The first research article compared two types of response scales, visual analogue scales (VASs) and Likert-type scales, with regard to non-response. Participants of an eHealth intervention were randomly allocated to answer an extensive questionnaire with either VASs or Likert-type scales as response options to otherwise identical items. A sample of 446 participants with a mean age of 52.4 years (SD=12.1) took part. Results showed lower SDs for items answered via VAS. They also indicated a positive effect of VASs with regard to lowering dropout of participants, OR=.75, p=.04.

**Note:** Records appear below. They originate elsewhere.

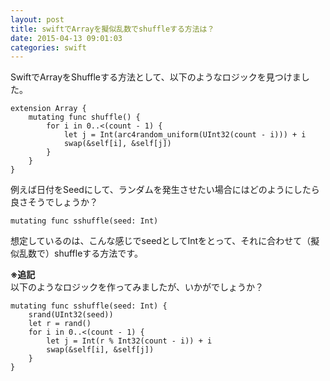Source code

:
 ```yaml
---
layout: post
title: swiftでArrayを擬似乱数でshuffleする方法は？
date: 2015-04-13 09:01:03
categories: swift
---
```

<!-- {% raw %} -->
<p>SwiftでArrayをShuffleする方法として、以下のようなロジックを見つけました。</p>

<pre><code>extension Array {
    mutating func shuffle() {
        for i in 0..&lt;(count - 1) {
            let j = Int(arc4random_uniform(UInt32(count - i))) + i
            swap(&amp;self[i], &amp;self[j])
        }
    }
}
</code></pre>

<p>例えば日付をSeedにして、ランダムを発生させたい場合にはどのようにしたら良さそうでしょうか？</p>

<pre><code>mutating func sshuffle(seed: Int)
</code></pre>

<p>想定しているのは、こんな感じでseedとしてIntをとって、それに合わせて（擬似乱数で）shuffleする方法です。</p>

<p><strong>※追記</strong><br>
以下のようなロジックを作ってみましたが、いかがでしょうか？</p>

<pre><code>mutating func sshuffle(seed: Int) {
    srand(UInt32(seed))
    let r = rand()
    for i in 0..&lt;(count - 1) {
        let j = Int(r % Int32(count - i)) + i
        swap(&amp;self[i], &amp;self[j])
    }
}
</code></pre>
<!-- {% endraw %} -->
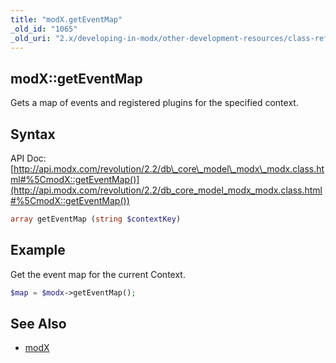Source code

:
 ```yaml
---
title: "modX.getEventMap"
_old_id: "1065"
_old_uri: "2.x/developing-in-modx/other-development-resources/class-reference/modx/modx.geteventmap"
---
```


## modX::getEventMap

Gets a map of events and registered plugins for the specified context.

## Syntax

API Doc: [http://api.modx.com/revolution/2.2/db\_core\_model\_modx\_modx.class.html#%5CmodX::getEventMap()](http://api.modx.com/revolution/2.2/db_core_model_modx_modx.class.html#%5CmodX::getEventMap())

``` php 
array getEventMap (string $contextKey)
```

## Example

Get the event map for the current Context.

``` php 
$map = $modx->getEventMap();
```

## See Also

- [modX](developing-in-modx/other-development-resources/class-reference/modx "modX")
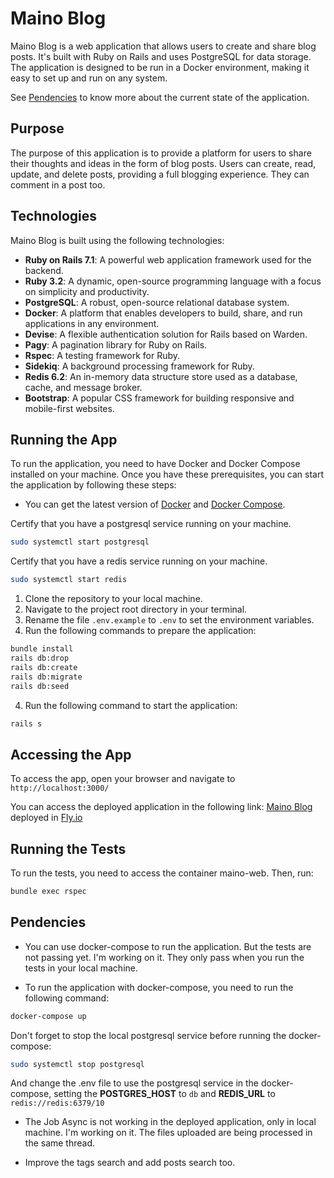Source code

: # Maino Blog

Maino Blog is a web application that allows users to create and share blog posts. It's built with Ruby on Rails and uses 
PostgreSQL for data storage. The application is designed to be run in a Docker environment, making it easy to set up and 
run on any system.

See [Pendencies](#pendencies) to know more about the current state of the application.

## Purpose

The purpose of this application is to provide a platform for users to share their thoughts and ideas in the form of blog 
posts. Users can create, read, update, and delete posts, providing a full blogging experience. They can comment in a 
post too.

## Technologies

Maino Blog is built using the following technologies:

- **Ruby on Rails 7.1**: A powerful web application framework used for the backend.
- **Ruby 3.2**: A dynamic, open-source programming language with a focus on simplicity and productivity.
- **PostgreSQL**: A robust, open-source relational database system.
- **Docker**: A platform that enables developers to build, share, and run applications in any environment.
- **Devise**: A flexible authentication solution for Rails based on Warden.
- **Pagy**: A pagination library for Ruby on Rails.
- **Rspec**: A testing framework for Ruby.
- **Sidekiq**: A background processing framework for Ruby.
- **Redis 6.2**: An in-memory data structure store used as a database, cache, and message broker.
- **Bootstrap**: A popular CSS framework for building responsive and mobile-first websites.

## Running the App

To run the application, you need to have Docker and Docker Compose installed on your machine. Once you have these prerequisites, you can start the application by following these steps:
- You can get the latest version of [Docker](https://docs.docker.com/engine/install/) and [Docker Compose](https://docs.docker.com/compose/install/).

Certify that you have a postgresql service running on your machine.
```sh
sudo systemctl start postgresql
```

Certify that you have a redis service running on your machine.
```sh
sudo systemctl start redis
```

1. Clone the repository to your local machine.
2. Navigate to the project root directory in your terminal.
3. Rename the file `.env.example` to `.env` to set the environment variables.
4. Run the following commands to prepare the application:
```sh
bundle install
rails db:drop
rails db:create
rails db:migrate
rails db:seed
```

4. Run the following command to start the application:
```sh
rails s
```

## Accessing the App

To access the  app, open your browser and navigate to `http://localhost:3000/`

You can access the deployed application in the following link: [Maino Blog](https://mainoblog-silent-star-7101.fly.dev/)
deployed in [Fly.io](https://fly.io/)

## Running the Tests

To run the tests, you need to access the container maino-web. Then, run:

```sh
bundle exec rspec
```

## Pendencies

- You can use docker-compose to run the application. But the tests are not passing yet. I'm working on it. They
only pass when you run the tests in your local machine.

- To run the application with docker-compose, you need to run the following command:
```sh
docker-compose up
```
Don't forget to stop the local postgresql service before running the docker-compose:
```sh
sudo systemctl stop postgresql
```
And change the .env file to use the postgresql service in the docker-compose, setting the **POSTGRES_HOST** to `db`
and **REDIS_URL** to `redis://redis:6379/10` 

- The Job Async is not working in the deployed application, only in local machine. I'm working on it. The files uploaded
are being processed in the same thread.

- Improve the tags search and add posts search too.
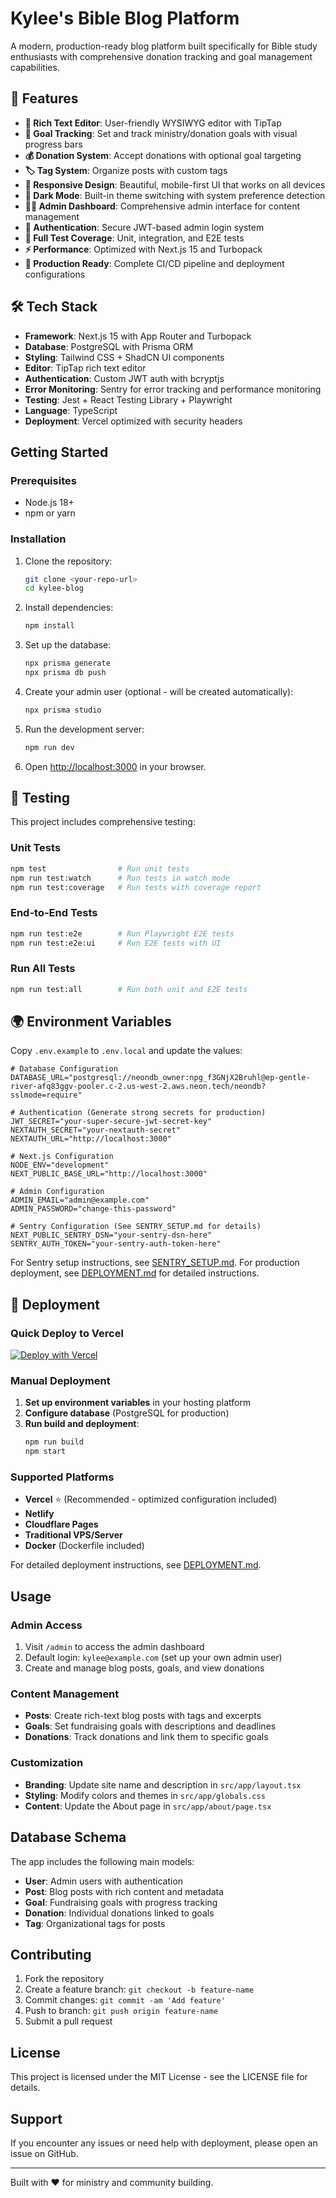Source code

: # Kylee's Bible Blog Platform

A modern, production-ready blog platform built specifically for Bible study enthusiasts with comprehensive donation tracking and goal management capabilities.

## 🌟 Features

- **📝 Rich Text Editor**: User-friendly WYSIWYG editor with TipTap
- **🎯 Goal Tracking**: Set and track ministry/donation goals with visual progress bars
- **💰 Donation System**: Accept donations with optional goal targeting
- **🏷️ Tag System**: Organize posts with custom tags
- **📱 Responsive Design**: Beautiful, mobile-first UI that works on all devices
- **🌙 Dark Mode**: Built-in theme switching with system preference detection
- **👨‍💼 Admin Dashboard**: Comprehensive admin interface for content management
- **🔐 Authentication**: Secure JWT-based admin login system
- **🧪 Full Test Coverage**: Unit, integration, and E2E tests
- **⚡ Performance**: Optimized with Next.js 15 and Turbopack
- **🚀 Production Ready**: Complete CI/CD pipeline and deployment configurations

## 🛠️ Tech Stack

- **Framework**: Next.js 15 with App Router and Turbopack
- **Database**: PostgreSQL with Prisma ORM
- **Styling**: Tailwind CSS + ShadCN UI components
- **Editor**: TipTap rich text editor
- **Authentication**: Custom JWT auth with bcryptjs
- **Error Monitoring**: Sentry for error tracking and performance monitoring
- **Testing**: Jest + React Testing Library + Playwright
- **Language**: TypeScript
- **Deployment**: Vercel optimized with security headers

## Getting Started

### Prerequisites

- Node.js 18+
- npm or yarn

### Installation

1. Clone the repository:

   ```bash
   git clone <your-repo-url>
   cd kylee-blog
   ```

2. Install dependencies:

   ```bash
   npm install
   ```

3. Set up the database:

   ```bash
   npx prisma generate
   npx prisma db push
   ```

4. Create your admin user (optional - will be created automatically):

   ```bash
   npx prisma studio
   ```

5. Run the development server:

   ```bash
   npm run dev
   ```

6. Open [http://localhost:3000](http://localhost:3000) in your browser.

## 🧪 Testing

This project includes comprehensive testing:

### Unit Tests

```bash
npm test                # Run unit tests
npm run test:watch      # Run tests in watch mode
npm run test:coverage   # Run tests with coverage report
```

### End-to-End Tests

```bash
npm run test:e2e        # Run Playwright E2E tests
npm run test:e2e:ui     # Run E2E tests with UI
```

### Run All Tests

```bash
npm run test:all        # Run both unit and E2E tests
```

## 🌍 Environment Variables

Copy `.env.example` to `.env.local` and update the values:

```env
# Database Configuration
DATABASE_URL="postgresql://neondb_owner:npg_f3GNjX2Bruhl@ep-gentle-river-afq83ggv-pooler.c-2.us-west-2.aws.neon.tech/neondb?sslmode=require"

# Authentication (Generate strong secrets for production)
JWT_SECRET="your-super-secure-jwt-secret-key"
NEXTAUTH_SECRET="your-nextauth-secret"
NEXTAUTH_URL="http://localhost:3000"

# Next.js Configuration
NODE_ENV="development"
NEXT_PUBLIC_BASE_URL="http://localhost:3000"

# Admin Configuration
ADMIN_EMAIL="admin@example.com"
ADMIN_PASSWORD="change-this-password"

# Sentry Configuration (See SENTRY_SETUP.md for details)
NEXT_PUBLIC_SENTRY_DSN="your-sentry-dsn-here"
SENTRY_AUTH_TOKEN="your-sentry-auth-token-here"
```

For Sentry setup instructions, see [SENTRY_SETUP.md](./SENTRY_SETUP.md).
For production deployment, see [DEPLOYMENT.md](./DEPLOYMENT.md) for detailed instructions.

## 🚀 Deployment

### Quick Deploy to Vercel

[![Deploy with Vercel](https://vercel.com/button)](https://vercel.com/new/clone?repository-url=https://github.com/yourusername/kylee-blog)

### Manual Deployment

1. **Set up environment variables** in your hosting platform
2. **Configure database** (PostgreSQL for production)
3. **Run build and deployment**:
   ```bash
   npm run build
   npm start
   ```

### Supported Platforms

- **Vercel** ⭐ (Recommended - optimized configuration included)
- **Netlify**
- **Cloudflare Pages**
- **Traditional VPS/Server**
- **Docker** (Dockerfile included)

For detailed deployment instructions, see [DEPLOYMENT.md](./DEPLOYMENT.md).

## Usage

### Admin Access

1. Visit `/admin` to access the admin dashboard
2. Default login: `kylee@example.com` (set up your own admin user)
3. Create and manage blog posts, goals, and view donations

### Content Management

- **Posts**: Create rich-text blog posts with tags and excerpts
- **Goals**: Set fundraising goals with descriptions and deadlines
- **Donations**: Track donations and link them to specific goals

### Customization

- **Branding**: Update site name and description in `src/app/layout.tsx`
- **Styling**: Modify colors and themes in `src/app/globals.css`
- **Content**: Update the About page in `src/app/about/page.tsx`

## Database Schema

The app includes the following main models:

- **User**: Admin users with authentication
- **Post**: Blog posts with rich content and metadata
- **Goal**: Fundraising goals with progress tracking
- **Donation**: Individual donations linked to goals
- **Tag**: Organizational tags for posts

## Contributing

1. Fork the repository
2. Create a feature branch: `git checkout -b feature-name`
3. Commit changes: `git commit -am 'Add feature'`
4. Push to branch: `git push origin feature-name`
5. Submit a pull request

## License

This project is licensed under the MIT License - see the LICENSE file for details.

## Support

If you encounter any issues or need help with deployment, please open an issue on GitHub.

---

Built with ❤️ for ministry and community building.
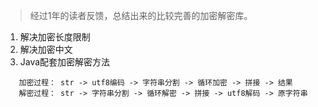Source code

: 
> 经过1年的读者反馈，总结出来的比较完善的加密解密库。

1. 解决加密长度限制
2. 解决加密中文
3. Java配套加密解密方法
```
   加密过程： str -> utf8编码 -> 字符串分割 -> 循环加密 -> 拼接 -> 结果
   解密过程： str -> 字符串分割 -> 循环解密 -> 拼接 -> utf8解码 -> 原字符串
 ```
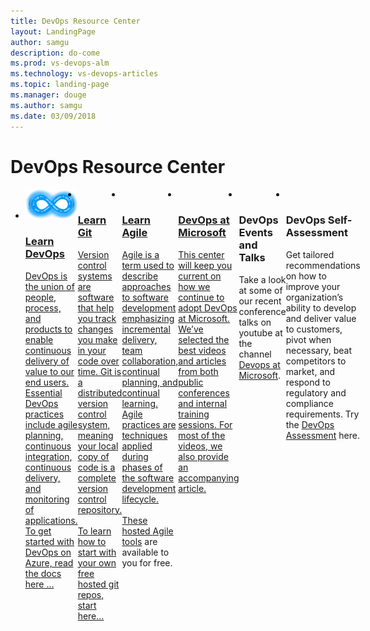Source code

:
 ```yaml
---
title: DevOps Resource Center
layout: LandingPage
author: samgu
description: do-come
ms.prod: vs-devops-alm
ms.technology: vs-devops-articles
ms.topic: landing-page
ms.manager: douge
ms.author: samgu
ms.date: 03/09/2018
---
```

# DevOps Resource Center

<ul class="panelContent cardsC" style="display: flex;">
    <li>
        <a href="what-is-devops.md">
            <div class="cardSize">
                <div class="cardPadding">
                    <div class="card">
                        <div class="cardImageOuter">
                            <div class="cardImage bgdAccent1">
                                <img class="x-hidden-focus" alt="" src="_img/devops-cycle.png" data-linktype="external">
                            </div>
                        </div>
                        <div class="cardText">
                            <h3>Learn DevOps</h3>
                            <p>DevOps is the union of people, process, and products to enable continuous delivery of value to our end users. Essential DevOps practices include agile planning, continuous integration, continuous delivery, and monitoring of applications. To get started with DevOps on Azure, read the <a href="https://docs.microsoft.com/en-us/vsts/deploy-azure/?view=vsts">docs here …</a></p>
                        </div>
                    </div>
                </div>
            </div>
        </a>
    </li>
    <li>
        <a href="learn-git.md">
            <div class="cardSize">
                <div class="cardPadding">
                    <div class="card">
                        <div class="cardImageOuter">
                            <div class="cardImage bgdAccent1">
                                <img class="x-hidden-focus" alt="" src="https://docs.microsoft.com/media/hubs/dotnet/net-docs-web-1.svg" data-linktype="external">
                            </div>
                        </div>
                        <div class="cardText">
                            <h3>Learn Git</h3>
                            <p>Version control systems are software that help you track changes you make in your code over time. Git is a distributed version control system, meaning your local copy of code is a complete version control repository.<br /><br />To learn how to start with your own free hosted git repos, <a href="https://docs.microsoft.com/en-us/vsts/git/index?view=vsts">start here…</a></p>
                        </div>
                    </div>
                </div>
            </div>
        </a>
    </li>
    <li>
        <a href="agile.md">
            <div class="cardSize">
                <div class="cardPadding">
                    <div class="card">
                        <div class="cardImageOuter">
                            <div class="cardImage bgdAccent1">
                                <img class="x-hidden-focus" alt="" src="https://docs.microsoft.com/media/hubs/dotnet/net-docs-web-1.svg" data-linktype="external">
                            </div>
                        </div>
                        <div class="cardText">
                            <h3>Learn Agile</h3>
                            <p>Agile is a term used to describe approaches to software development emphasizing incremental delivery, team collaboration, continual planning, and continual learning. Agile practices are techniques applied during phases of the software development lifecycle.<br /><br />These hosted <a href="https://docs.microsoft.com/en-us/vsts/index?view=vsts#pivot=services&panel=agile">Agile tools</a> are available to you for free. </p>
                        </div>
                    </div>
                </div>
            </div>
        </a>
    </li>
    <li>
        <a href="devops-at-microsoft.md">
            <div class="cardSize">
                <div class="cardPadding">
                    <div class="card">
                        <div class="cardImageOuter">
                            <div class="cardImage bgdAccent1">
                                <img class="x-hidden-focus" alt="" src="https://docs.microsoft.com/media/hubs/dotnet/net-docs-web-1.svg" data-linktype="external">
                            </div>
                        </div>
                        <div class="cardText">
                            <h3>DevOps at Microsoft</h3>
                            <p>This center will keep you current on how we continue to adopt DevOps at Microsoft. We’ve selected the best videos and articles from both public conferences and internal training sessions. For most of the videos, we also provide an accompanying article.</p>
                        </div>
                    </div>
                </div>
            </div>
        </a>
    </li>
    <li>
        <div class="cardSize">
            <div class="cardPadding">
                <div class="card">
                    <div class="cardImageOuter">
                        <div class="cardImage bgdAccent1">
                            <img class="x-hidden-focus" alt="" src="https://docs.microsoft.com/media/hubs/dotnet/net-docs-web-1.svg" data-linktype="external">
                        </div>
                    </div>
                    <div class="cardText">
                        <h3>DevOps Events and Talks</h3>
                        <p>Take a look at some of our recent conference talks on youtube at the channel <a href="https://www.youtube.com/channel/UC-ikyViYMM69joIAv7dlMsA">Devops at Microsoft</a>.</p>
                    </div>
                </div>
            </div>
        </div>
    </li>
    <li>
        <div class="cardSize">
            <div class="cardPadding">
                <div class="card">
                    <div class="cardImageOuter">
                        <div class="cardImage bgdAccent1">
                            <img class="x-hidden-focus" alt="" src="https://docs.microsoft.com/media/hubs/dotnet/net-docs-web-1.svg" data-linktype="external">
                        </div>
                    </div>
                    <div class="cardText">
                        <h3>DevOps Self-Assessment</h3>
                        <p>Get tailored recommendations on how to improve your organization’s ability to develop and deliver value to customers, pivot when necessary, beat competitors to market, and respond to regulatory and compliance requirements. Try the <a href="https://devopsassessment.net/">DevOps Assessment</a> here.</p>
                    </div>
                </div>
            </div>
        </div>
    </li>
</ul>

The second research article investigated the validity of measurement, again comparing VASs and Likert-type scales. The response scales of three personality scales were varied in a within-design. A sample of 879 participants filled in the Internet-based questionnaire, answering the personality scales twice in a counterbalanced design. Results of Bayesian hierarchical regressions largely indicated measurement equivalence between the two response scale versions, with some evidence for better measurement quality with VASs for one of the personality scale Excitement Seeking, B10=1318.95, ΔR2=.025.

The third research article investigated the validity of objective sensor data in an experience sampling design. The association of subjective well-being with smartphone tilt was investigated in two separate samples implementing different software to gather data. In both samples measurements consisted of cross-sectional questionnaires and a longitudinal period of three weeks, with measurements twice per day. Results provided evidence for the validity of smartphone tilt as an indicator of subjective well-being, t(3392)=-3.9, p<.001. In addition to the analysis of tilt and well-being, potential biases and problems when implementing objective data are discussed, specifically when different software implementations and operating systems are involved.

In conclusion, the PhD thesis offers valuable insights on Internet-based assessment. The VAS’s position as a superior response scale was strengthened.Its advantages over more traditional Likert-type scales, e.g., offering better distributional properties and more valid information, were confirmed and no disadvantages emerged. Smartphone sensor data were shown to provide a way to validate self-report measurement, if potentially important caveats related to differences in data are identified and addressed.